Rz. 45
Gemäß § 117 WpHG i. V. m. § 115 Abs. 2 Nr. 3 WpHG (bis 2.1.2018 §§ 37y und 37w WpHG) hat ein Halbjahresfinanzbericht wie ein Jahresfinanzbericht eine den Vorgaben des § 264 Abs. 2 Satz 3 HGB und des § 289 Abs. 1 Satz 5 HGB entsprechende Erklärung zu enthalten. Bei dieser Erklärung handelt es sich um die sogenannte "Versicherung der gesetzlichen Vertreter", die auch kurz als Bilanzeid bezeichnet wird. Dabei hat sich der europäische Normengeber insbesondere von dem US-Amerikanischen Sarbanes-Oxley Act 2002 leiten lassen. DRS 16.56 enthält den entsprechenden Text, den die zur Zwischenberichterstattung verpflichteten Gesellschaften im Halbjahresfinanzbericht übernehmen sollten.
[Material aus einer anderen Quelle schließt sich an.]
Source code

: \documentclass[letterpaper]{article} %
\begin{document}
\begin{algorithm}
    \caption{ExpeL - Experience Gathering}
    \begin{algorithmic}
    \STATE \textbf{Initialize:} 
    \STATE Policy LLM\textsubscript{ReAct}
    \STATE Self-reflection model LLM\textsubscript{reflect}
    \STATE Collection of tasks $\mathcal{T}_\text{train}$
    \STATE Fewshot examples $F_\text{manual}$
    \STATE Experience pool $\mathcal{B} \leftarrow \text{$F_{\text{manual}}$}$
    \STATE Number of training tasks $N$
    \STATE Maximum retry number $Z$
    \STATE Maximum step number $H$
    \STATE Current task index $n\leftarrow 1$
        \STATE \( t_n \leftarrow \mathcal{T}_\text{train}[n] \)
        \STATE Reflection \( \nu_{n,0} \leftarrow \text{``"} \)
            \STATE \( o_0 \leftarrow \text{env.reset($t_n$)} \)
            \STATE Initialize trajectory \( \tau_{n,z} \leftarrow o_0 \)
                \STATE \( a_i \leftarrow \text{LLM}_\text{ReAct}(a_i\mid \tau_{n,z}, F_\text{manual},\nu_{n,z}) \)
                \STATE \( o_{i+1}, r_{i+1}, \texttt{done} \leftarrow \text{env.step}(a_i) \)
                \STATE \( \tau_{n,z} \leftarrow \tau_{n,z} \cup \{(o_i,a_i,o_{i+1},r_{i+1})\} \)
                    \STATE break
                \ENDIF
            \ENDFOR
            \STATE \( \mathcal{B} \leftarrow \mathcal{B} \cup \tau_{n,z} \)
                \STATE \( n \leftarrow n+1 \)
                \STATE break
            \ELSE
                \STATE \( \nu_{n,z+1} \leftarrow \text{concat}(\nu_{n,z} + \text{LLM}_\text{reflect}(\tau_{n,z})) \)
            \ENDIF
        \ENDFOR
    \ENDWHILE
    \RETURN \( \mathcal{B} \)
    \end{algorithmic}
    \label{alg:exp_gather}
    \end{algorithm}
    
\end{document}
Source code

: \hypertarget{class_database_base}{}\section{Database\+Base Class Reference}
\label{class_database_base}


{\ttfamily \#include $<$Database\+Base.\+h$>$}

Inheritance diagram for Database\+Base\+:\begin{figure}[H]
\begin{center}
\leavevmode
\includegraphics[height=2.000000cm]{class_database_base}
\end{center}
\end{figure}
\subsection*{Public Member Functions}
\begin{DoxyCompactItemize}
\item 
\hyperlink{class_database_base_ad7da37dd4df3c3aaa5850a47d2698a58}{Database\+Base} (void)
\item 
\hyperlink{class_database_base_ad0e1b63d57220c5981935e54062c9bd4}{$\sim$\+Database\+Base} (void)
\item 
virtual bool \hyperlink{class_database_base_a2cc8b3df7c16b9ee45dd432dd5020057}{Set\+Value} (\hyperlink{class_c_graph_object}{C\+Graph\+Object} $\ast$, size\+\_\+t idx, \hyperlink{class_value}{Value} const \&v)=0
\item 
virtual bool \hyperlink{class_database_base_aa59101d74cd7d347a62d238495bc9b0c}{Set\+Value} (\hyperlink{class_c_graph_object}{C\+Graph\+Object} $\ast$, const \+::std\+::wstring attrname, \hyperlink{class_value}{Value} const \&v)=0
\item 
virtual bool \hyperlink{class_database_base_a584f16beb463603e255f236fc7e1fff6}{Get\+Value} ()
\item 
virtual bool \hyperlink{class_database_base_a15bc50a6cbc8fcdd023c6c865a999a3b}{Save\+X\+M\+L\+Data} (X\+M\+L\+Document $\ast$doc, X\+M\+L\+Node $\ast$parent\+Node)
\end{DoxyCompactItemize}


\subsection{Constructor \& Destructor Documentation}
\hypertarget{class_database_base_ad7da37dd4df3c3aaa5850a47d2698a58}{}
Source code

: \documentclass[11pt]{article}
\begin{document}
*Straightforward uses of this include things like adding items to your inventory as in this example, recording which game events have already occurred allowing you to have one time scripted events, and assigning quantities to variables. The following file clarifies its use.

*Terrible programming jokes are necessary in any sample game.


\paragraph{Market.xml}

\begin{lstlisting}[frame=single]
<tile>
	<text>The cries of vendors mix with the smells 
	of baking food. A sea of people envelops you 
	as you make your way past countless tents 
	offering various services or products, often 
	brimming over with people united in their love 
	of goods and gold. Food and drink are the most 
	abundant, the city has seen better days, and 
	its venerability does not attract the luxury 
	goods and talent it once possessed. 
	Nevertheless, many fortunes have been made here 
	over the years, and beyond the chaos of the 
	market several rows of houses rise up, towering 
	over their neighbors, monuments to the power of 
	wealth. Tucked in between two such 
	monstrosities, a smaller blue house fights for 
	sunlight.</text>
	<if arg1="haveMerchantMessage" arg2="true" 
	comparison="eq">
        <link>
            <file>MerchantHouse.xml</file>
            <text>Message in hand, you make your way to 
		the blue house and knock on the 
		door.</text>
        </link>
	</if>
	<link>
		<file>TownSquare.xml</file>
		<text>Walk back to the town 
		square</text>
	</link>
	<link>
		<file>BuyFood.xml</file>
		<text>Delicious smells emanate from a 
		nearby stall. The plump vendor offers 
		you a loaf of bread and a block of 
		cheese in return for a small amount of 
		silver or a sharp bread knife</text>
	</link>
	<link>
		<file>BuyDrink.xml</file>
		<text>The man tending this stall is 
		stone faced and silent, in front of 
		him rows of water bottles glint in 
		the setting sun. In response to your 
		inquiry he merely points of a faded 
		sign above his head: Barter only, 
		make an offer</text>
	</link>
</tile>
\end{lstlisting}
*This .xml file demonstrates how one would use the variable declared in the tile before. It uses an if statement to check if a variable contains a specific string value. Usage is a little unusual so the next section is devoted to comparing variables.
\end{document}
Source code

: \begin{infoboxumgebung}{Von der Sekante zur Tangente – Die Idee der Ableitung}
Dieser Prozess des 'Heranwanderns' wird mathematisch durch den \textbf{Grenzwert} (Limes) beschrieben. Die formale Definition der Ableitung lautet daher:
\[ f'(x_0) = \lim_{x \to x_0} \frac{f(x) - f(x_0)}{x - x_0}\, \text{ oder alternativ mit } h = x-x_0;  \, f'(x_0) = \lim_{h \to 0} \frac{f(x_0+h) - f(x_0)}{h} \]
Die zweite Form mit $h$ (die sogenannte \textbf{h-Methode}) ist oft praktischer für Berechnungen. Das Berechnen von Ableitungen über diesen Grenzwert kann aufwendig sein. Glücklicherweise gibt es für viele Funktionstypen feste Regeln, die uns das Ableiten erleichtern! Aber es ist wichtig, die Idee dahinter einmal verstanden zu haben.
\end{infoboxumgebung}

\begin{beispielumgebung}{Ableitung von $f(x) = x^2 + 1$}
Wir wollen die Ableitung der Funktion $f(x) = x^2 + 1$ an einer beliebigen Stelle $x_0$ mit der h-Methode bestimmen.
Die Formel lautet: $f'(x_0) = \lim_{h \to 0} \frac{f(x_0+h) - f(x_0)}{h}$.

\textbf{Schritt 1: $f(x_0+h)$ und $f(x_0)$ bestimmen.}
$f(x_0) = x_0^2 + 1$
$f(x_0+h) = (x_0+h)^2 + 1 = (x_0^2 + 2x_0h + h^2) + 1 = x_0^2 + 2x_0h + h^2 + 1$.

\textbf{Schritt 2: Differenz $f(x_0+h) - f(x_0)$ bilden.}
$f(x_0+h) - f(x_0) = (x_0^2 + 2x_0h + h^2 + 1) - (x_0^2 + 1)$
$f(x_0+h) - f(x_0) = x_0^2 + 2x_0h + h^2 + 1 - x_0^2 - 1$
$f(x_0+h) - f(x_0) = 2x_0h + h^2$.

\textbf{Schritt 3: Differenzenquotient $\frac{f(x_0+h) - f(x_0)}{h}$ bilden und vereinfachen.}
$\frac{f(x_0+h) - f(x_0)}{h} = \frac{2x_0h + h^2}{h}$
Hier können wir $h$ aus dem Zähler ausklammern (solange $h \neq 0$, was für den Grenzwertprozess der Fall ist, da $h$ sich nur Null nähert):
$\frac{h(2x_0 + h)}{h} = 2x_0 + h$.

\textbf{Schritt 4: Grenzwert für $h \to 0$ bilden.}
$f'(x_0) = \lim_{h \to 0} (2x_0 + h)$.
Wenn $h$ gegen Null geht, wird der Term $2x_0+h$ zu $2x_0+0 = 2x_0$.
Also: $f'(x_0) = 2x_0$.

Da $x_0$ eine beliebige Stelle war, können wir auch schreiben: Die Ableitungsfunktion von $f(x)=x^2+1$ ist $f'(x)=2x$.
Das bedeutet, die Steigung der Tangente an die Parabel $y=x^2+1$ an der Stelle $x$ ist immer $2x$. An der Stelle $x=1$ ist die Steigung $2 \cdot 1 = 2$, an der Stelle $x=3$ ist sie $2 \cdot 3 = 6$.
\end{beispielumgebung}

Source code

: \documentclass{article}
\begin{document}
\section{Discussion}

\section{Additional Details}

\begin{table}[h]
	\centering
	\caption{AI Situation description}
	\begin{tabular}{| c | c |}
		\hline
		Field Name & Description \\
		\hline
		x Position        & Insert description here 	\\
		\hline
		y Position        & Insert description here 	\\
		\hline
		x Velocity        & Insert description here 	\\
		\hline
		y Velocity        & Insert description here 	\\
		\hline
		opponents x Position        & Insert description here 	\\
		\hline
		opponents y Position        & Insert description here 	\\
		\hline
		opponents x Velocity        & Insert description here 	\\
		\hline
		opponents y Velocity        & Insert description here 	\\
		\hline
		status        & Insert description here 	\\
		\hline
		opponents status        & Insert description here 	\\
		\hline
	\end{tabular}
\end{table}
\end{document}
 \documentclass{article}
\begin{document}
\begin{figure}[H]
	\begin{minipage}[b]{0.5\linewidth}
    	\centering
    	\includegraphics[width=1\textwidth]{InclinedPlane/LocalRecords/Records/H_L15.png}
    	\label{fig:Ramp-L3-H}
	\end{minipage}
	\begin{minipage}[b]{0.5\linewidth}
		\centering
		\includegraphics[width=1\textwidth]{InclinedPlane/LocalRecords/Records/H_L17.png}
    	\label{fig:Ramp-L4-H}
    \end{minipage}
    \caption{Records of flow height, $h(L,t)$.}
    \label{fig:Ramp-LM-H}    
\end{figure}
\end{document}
Da dem Adressaten der Zwischenberichterstattung in der Regel nicht sämtliche gesetzlichen Vorschriften geläufig sind, trägt die Beschränkung der Versicherung der Geschäftsführung nur auf den Halbjahresfinanzbericht eher zur Verwirrung bei, als dass diese zusätzliches Vertrauen – wie von den Normengebern eigentlich beabsichtigt – schafft. Gerade, wenn der Emittent sich für eine Quartalsberichterstattung entscheidet oder er dazu aufgrund von Zulassungsfolgepflichten einzelner Börsensegmente verpflichtet ist, sollte diese nach Ansicht des Verfassers auch den Text des Bilanzeides wie bei einem Halbjahresfinanzbericht enthalten.
Rz. 46
Da bereits in der Vergangenheit die gesetzlichen Vertreter die Verantwortung für die externe Unternehmensrechnung trugen, darf die Sinnhaftigkeit der Versicherung der gesetzlichen Vertreter (Bilanzeid) jedoch bezweifelt werden. Nach bestem Wissen muss der gesamte Vorstand versichern, dass der Konzernzwischenabschluss ein den tatsächlichen Verhältnissen entsprechendes Bild der Vermögens-, Finanz- und Ertragslage des Unternehmens bietet. Das Gleiche gilt auch für den innerhalb der unterjährigen externen Rechnungslegung hinzugekommenen Zwischenlagebericht. Darüber hinaus erstreckt sich die Versicherung auch auf die Angabe sowie die Darstellung der wesentlichen Chancen und Risiken der voraussichtlichen Geschäftsentwicklung des Unternehmens. Gerade der letzte Teil erweist sich dabei als problematisch, da es sich hierbei um Prognosen handelt. Die Formulierung "nach bestem Wissen" beschränkt eventuelle Strafen grundsätzlich nur auf vorsätzliches, nicht dagegen auf fahrlässiges Handeln des Vorstands bei der Abgabe der Erklärung. Durch die Beschränkung der Erklärung auf das Wissen des Vorstands geht die Wirkung grundsätzlich nicht weiter als bei der Unterzeichnung des Jahresabschlusses nach § 245 HGB. Dabei können bestimmte Fehler nach § 334 Abs. 1 HGB als Ordnungswidrigkeit geahndet werden. Auch Straftaten kommen nach § 331 HGB in Betracht, die mit Freiheits- oder Geldstrafe bewährt sind. In diesen Fällen ist der Jahresabschluss regelmäßig nichtig. Entsprechendes gilt nun wohl auch für die Halbjahresfinanzberichterstattung von Inlandsemittenten. Somit kommt dem sogenannten Bilanzeid im Ergebnis mehr eine Signalfunktion denn einer materiellen Verschärfung der bereits in der Vergangenheit bestehenden gesetzlichen Bestimmungen zu.
Rz. 47
Die Erklärung der Geschäftsführung zur Rechnungslegung, die zumindest für den Halbjahresfinanzbericht verpflichtend ist, geht nach deutschem Recht weiter als von der EU-Transparenzrichtlinie vorgegeben. Denn in Deutschland schließt der sogenannte Bilanzeid die Richtigkeit und Vollständigkeit der wesentlichen Chancen und Risiken nach der unter Wissensvorbehalt stehenden Beurteilung des Vorstands mit ein.
Rz. 48
Weder die Regelungen in den §§ 115 ff. WpHG (bis 2.1.2018 § 37w WpHG) noch DRS 16 schreiben ausdrücklich die Unterzeichnung des Zwischenberichts durch den Vorstand vor, wie es § 245 HGB für den Jahresabschluss tut. Das Gleiche gilt auch für Zwischenberichte nach IAS 34. Die Unterzeichnung des Zwischenberichts durch den Vorstand wird jedoch durch die Verfasser empfohlen, denn was ist ein Bilanzeid ohne ausdrückliche Autorisierung durch die Verantwortlichen wert? Dies kann zusätzlich auch als vertrauensbildende Maßnahme gegenüber dem Kapitalmarkt gesehen werden.